= Park Seung =

Korean economist (born 1936)

Park Seung (born February 16, 1936) is a Korean economist who most recently served as a governor of the Bank of Korea from 2002 to 2006. Before becoming a governor of the Bank of Korea, he was a professor at Chung-Ang University, a president of Korea Economic Association (1999-2000), a senior secretary to the President for Economic Affairs under the Office of the President, and a minister of Ministry of Construction (1988-1989).

==Early life and education==
Park was born in Gimje, North Jeolla Province, as the second son of six children under his mother, Kang Sinyong and father, Park Hyunsik. After graduating from the Department of Economics at Seoul National University in 1961, Park worked at the Bank of Korea between 1961 and 1976. He obtained his master's and Ph.D. degrees in economics from the State University of New York at Albany in 1974. His dissertation is titled Development Effect of Foreign Capital in the Labor Surplus Economy.

==Career==
After obtaining his Ph.D. degree, he returned to the Bank of Korea. During 1974–1975, he led the Economic Advisory Group for Saudi Arabia, which was commissioned by the Korean government.
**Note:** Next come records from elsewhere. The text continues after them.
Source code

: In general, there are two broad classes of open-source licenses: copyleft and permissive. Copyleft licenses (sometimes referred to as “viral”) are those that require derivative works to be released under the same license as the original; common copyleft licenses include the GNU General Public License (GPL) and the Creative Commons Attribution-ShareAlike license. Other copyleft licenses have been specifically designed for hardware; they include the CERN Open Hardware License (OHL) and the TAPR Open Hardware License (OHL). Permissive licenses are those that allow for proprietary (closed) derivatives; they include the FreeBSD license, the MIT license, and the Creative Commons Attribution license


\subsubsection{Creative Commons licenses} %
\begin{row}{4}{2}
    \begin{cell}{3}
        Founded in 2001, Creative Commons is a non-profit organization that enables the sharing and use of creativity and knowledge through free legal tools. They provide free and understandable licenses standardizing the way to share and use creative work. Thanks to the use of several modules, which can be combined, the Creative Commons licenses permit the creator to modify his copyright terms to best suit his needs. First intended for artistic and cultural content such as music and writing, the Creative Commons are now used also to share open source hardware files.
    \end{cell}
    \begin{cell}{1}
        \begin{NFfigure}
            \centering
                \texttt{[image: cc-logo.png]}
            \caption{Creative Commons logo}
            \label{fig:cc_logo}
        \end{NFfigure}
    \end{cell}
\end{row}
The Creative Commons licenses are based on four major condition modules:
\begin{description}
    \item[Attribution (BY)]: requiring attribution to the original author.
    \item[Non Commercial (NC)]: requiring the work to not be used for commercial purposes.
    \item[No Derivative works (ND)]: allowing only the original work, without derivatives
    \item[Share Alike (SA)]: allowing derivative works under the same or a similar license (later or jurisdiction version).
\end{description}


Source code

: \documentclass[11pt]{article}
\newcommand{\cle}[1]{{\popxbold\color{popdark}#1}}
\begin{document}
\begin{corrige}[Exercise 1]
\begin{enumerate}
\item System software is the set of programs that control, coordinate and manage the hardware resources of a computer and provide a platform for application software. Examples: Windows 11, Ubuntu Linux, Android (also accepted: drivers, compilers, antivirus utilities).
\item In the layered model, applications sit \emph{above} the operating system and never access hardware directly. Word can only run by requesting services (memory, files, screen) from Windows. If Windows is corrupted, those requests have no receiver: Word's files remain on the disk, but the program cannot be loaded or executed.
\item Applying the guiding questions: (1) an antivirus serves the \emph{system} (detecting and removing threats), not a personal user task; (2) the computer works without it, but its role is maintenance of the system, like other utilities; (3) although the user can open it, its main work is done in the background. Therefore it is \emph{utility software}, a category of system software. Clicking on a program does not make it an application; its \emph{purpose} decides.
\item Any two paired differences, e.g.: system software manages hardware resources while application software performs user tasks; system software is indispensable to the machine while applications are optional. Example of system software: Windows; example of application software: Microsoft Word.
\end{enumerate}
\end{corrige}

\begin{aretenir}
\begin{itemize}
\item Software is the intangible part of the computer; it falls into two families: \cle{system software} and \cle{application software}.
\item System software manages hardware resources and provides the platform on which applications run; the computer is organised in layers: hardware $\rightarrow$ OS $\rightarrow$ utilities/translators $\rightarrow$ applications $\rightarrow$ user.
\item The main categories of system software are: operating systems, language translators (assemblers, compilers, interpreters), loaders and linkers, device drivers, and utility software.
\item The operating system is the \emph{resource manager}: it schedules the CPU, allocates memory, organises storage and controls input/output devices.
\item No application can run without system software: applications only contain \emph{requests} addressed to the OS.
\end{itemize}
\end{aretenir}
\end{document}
In 1976, he was hired as a professor in the Department of Economics at Chung-Ang University. He held positions at the university as a dean of College of Political Science and Economics (1984), a dean of Graduate School (1988), and in 1999, he became an elected president of Korea Economic Association.

Under the regime of President Roh Tae Woo, he served as a senior secretary to the President for Economics Affairs under the Office of the President, and as a minister of the Ministry of Construction. He was behind successfully planning and implementing the first-ever project for building five new towns in Korea, including Bundang and Ilsan in Gyeonggi Province. This was part of a larger attempt to carry out the provision of two million housing units in the midst of a housing shortage crisis, proposed during President Roh's presidential campaign.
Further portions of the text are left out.